_Task material_:

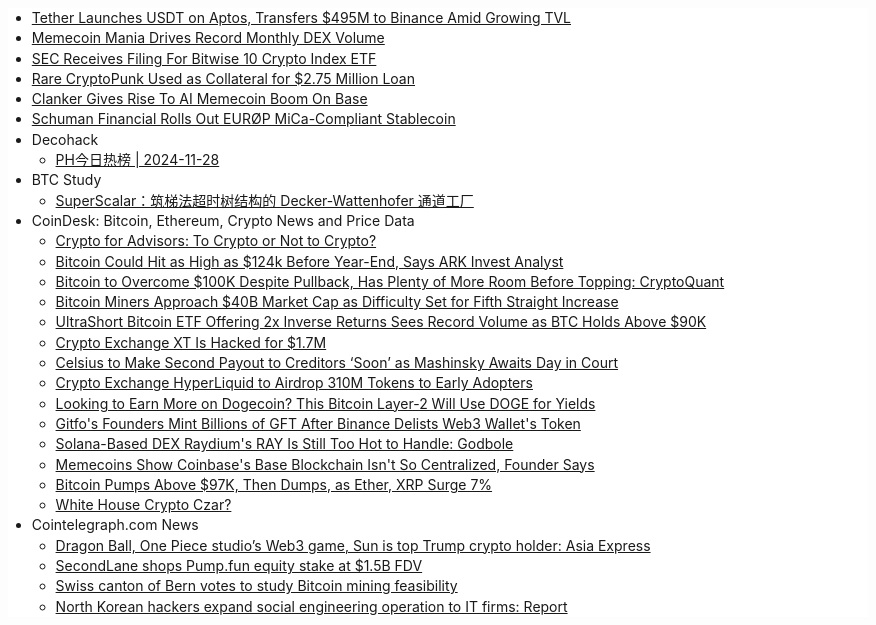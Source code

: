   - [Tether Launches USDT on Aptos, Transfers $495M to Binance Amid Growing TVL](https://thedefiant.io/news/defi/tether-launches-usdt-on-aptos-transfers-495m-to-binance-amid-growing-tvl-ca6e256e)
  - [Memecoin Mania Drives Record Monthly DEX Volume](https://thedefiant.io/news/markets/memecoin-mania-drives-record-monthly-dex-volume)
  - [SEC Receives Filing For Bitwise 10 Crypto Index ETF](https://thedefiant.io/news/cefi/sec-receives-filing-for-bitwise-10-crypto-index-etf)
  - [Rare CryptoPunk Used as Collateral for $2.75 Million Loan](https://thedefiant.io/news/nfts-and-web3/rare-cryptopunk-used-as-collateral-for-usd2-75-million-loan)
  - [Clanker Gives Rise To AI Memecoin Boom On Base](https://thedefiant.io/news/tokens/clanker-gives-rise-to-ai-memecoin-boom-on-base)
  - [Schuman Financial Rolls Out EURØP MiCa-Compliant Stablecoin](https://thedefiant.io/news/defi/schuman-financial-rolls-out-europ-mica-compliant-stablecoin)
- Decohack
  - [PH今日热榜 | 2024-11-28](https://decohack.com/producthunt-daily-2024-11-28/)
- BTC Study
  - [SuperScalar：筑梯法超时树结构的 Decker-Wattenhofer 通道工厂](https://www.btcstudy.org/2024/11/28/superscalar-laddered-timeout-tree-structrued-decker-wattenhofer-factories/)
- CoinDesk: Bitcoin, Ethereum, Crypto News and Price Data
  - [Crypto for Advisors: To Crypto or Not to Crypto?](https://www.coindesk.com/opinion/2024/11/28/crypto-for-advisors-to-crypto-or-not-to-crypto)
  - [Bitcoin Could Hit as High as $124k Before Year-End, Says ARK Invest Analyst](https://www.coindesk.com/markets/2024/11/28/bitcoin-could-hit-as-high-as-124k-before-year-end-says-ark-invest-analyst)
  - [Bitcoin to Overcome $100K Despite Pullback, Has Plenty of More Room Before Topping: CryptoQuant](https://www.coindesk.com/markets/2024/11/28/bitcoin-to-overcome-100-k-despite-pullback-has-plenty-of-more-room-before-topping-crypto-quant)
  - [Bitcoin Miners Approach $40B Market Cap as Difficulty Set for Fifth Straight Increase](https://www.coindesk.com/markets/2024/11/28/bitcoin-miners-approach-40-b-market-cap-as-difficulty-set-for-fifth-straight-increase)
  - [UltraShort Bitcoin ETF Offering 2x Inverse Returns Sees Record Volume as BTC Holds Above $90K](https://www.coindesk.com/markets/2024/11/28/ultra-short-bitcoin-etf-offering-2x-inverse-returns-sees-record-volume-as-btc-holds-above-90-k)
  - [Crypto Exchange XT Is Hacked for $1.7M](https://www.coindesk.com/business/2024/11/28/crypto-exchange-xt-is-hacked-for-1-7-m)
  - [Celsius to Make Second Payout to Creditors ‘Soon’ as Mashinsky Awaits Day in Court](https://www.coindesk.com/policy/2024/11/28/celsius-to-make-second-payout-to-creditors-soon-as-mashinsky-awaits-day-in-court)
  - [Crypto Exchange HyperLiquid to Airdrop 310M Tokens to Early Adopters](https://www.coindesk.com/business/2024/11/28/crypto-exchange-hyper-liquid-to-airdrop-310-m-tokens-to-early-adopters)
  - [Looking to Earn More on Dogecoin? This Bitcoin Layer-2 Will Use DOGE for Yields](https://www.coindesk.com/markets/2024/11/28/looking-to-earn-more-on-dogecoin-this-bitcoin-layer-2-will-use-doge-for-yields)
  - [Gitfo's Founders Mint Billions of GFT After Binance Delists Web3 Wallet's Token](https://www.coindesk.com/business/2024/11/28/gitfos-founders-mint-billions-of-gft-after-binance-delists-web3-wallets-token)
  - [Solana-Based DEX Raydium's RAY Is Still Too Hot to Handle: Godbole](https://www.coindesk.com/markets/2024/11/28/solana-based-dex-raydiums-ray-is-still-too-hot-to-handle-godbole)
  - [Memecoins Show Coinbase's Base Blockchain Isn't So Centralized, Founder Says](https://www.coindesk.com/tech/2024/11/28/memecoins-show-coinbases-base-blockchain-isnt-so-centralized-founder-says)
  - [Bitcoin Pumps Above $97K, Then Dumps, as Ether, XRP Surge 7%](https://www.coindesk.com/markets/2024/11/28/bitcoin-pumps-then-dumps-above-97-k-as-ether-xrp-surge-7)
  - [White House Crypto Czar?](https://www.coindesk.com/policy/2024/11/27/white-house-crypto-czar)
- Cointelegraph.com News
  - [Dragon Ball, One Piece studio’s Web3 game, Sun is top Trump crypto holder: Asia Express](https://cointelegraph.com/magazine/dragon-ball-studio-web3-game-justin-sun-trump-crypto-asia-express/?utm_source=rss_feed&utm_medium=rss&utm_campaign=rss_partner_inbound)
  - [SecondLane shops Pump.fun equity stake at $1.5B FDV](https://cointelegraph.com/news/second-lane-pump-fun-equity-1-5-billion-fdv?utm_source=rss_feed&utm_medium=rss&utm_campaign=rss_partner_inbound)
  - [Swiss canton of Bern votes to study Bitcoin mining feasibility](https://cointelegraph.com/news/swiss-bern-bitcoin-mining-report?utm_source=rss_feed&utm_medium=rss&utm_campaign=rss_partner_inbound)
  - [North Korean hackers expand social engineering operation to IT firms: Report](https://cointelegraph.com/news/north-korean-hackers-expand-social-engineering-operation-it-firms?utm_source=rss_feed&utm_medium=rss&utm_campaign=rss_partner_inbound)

_About this task_: From the material above, set down exactly the lines starting at the one with "- [SuperScalar：筑梯法超时树结构的 Decker-Wattenhofer" and ending at the one with "- CoinDesk: Bitcoin, Ethereum, Crypto", end lines included.

_Solution for this problem_:
  - [SuperScalar：筑梯法超时树结构的 Decker-Wattenhofer 通道工厂](https://www.btcstudy.org/2024/11/28/superscalar-laddered-timeout-tree-structrued-decker-wattenhofer-factories/)
- CoinDesk: Bitcoin, Ethereum, Crypto News and Price Data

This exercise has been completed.